> ACTIVITY:
Across the whole listing, how many lines hold the word "Omega"? Reply with the number by itself.

[LISTED RECORDS Boundary: Start]

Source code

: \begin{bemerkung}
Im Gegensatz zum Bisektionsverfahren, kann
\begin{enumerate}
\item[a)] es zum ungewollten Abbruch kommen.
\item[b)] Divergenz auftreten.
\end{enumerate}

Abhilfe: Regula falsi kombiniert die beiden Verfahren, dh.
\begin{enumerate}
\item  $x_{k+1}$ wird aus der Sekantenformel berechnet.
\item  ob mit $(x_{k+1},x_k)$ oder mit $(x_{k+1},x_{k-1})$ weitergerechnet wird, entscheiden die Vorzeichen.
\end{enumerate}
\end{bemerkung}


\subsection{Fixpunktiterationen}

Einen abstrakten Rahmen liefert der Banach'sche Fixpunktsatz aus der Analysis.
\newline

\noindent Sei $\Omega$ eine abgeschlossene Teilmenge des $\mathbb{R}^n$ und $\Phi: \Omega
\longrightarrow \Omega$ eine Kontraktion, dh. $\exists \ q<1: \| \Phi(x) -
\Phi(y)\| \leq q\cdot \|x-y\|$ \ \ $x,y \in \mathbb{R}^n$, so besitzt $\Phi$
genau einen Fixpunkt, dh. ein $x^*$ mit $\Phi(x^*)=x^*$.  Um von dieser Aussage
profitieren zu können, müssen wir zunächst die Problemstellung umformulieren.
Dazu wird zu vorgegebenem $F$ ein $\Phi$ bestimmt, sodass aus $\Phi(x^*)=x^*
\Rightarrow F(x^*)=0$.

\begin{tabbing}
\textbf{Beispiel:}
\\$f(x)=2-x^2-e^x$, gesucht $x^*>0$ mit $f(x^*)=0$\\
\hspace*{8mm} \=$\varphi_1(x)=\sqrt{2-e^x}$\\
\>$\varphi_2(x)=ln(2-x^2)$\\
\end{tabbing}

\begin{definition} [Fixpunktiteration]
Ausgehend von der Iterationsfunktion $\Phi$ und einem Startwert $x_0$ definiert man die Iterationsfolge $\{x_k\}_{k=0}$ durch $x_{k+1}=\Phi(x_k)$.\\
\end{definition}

[LISTED RECORDS Boundary: End]

> RESULT OF THE EXERCISE:
2